[Task statement]
The line containing "ヒトは身体像と呼ばれる，自身" opens the span to copy, and the last line of the records below closes it. Write out that span exactly.

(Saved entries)
*** Block opens ***
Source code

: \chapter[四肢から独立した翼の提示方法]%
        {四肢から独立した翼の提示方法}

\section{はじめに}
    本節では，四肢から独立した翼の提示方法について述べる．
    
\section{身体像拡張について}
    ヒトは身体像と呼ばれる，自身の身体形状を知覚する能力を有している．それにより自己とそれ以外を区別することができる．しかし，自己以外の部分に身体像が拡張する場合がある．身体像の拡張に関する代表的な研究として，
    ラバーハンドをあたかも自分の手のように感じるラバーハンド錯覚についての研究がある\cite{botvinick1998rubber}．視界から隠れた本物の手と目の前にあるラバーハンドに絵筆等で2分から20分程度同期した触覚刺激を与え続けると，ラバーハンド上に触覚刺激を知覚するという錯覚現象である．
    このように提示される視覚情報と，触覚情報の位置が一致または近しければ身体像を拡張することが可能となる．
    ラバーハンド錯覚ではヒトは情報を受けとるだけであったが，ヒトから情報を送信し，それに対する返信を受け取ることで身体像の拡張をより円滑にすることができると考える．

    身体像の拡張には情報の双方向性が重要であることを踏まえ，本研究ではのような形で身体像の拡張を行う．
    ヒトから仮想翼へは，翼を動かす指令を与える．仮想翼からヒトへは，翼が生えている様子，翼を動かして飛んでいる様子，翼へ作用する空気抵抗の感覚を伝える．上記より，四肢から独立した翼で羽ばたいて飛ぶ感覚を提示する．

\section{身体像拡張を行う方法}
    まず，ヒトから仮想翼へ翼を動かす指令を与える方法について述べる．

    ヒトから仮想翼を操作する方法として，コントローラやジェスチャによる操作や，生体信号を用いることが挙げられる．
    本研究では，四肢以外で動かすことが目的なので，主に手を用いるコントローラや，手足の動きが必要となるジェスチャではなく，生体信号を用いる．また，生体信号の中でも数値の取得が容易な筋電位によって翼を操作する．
*** Block closes ***
[Exercise output]
    ヒトは身体像と呼ばれる，自身の身体形状を知覚する能力を有している．それにより自己とそれ以外を区別することができる．しかし，自己以外の部分に身体像が拡張する場合がある．身体像の拡張に関する代表的な研究として，
    ラバーハンドをあたかも自分の手のように感じるラバーハンド錯覚についての研究がある\cite{botvinick1998rubber}．視界から隠れた本物の手と目の前にあるラバーハンドに絵筆等で2分から20分程度同期した触覚刺激を与え続けると，ラバーハンド上に触覚刺激を知覚するという錯覚現象である．
    このように提示される視覚情報と，触覚情報の位置が一致または近しければ身体像を拡張することが可能となる．
    ラバーハンド錯覚ではヒトは情報を受けとるだけであったが，ヒトから情報を送信し，それに対する返信を受け取ることで身体像の拡張をより円滑にすることができると考える．

    身体像の拡張には情報の双方向性が重要であることを踏まえ，本研究ではのような形で身体像の拡張を行う．
    ヒトから仮想翼へは，翼を動かす指令を与える．仮想翼からヒトへは，翼が生えている様子，翼を動かして飛んでいる様子，翼へ作用する空気抵抗の感覚を伝える．上記より，四肢から独立した翼で羽ばたいて飛ぶ感覚を提示する．

\section{身体像拡張を行う方法}
    まず，ヒトから仮想翼へ翼を動かす指令を与える方法について述べる．

    ヒトから仮想翼を操作する方法として，コントローラやジェスチャによる操作や，生体信号を用いることが挙げられる．
    本研究では，四肢以外で動かすことが目的なので，主に手を用いるコントローラや，手足の動きが必要となるジェスチャではなく，生体信号を用いる．また，生体信号の中でも数値の取得が容易な筋電位によって翼を操作する．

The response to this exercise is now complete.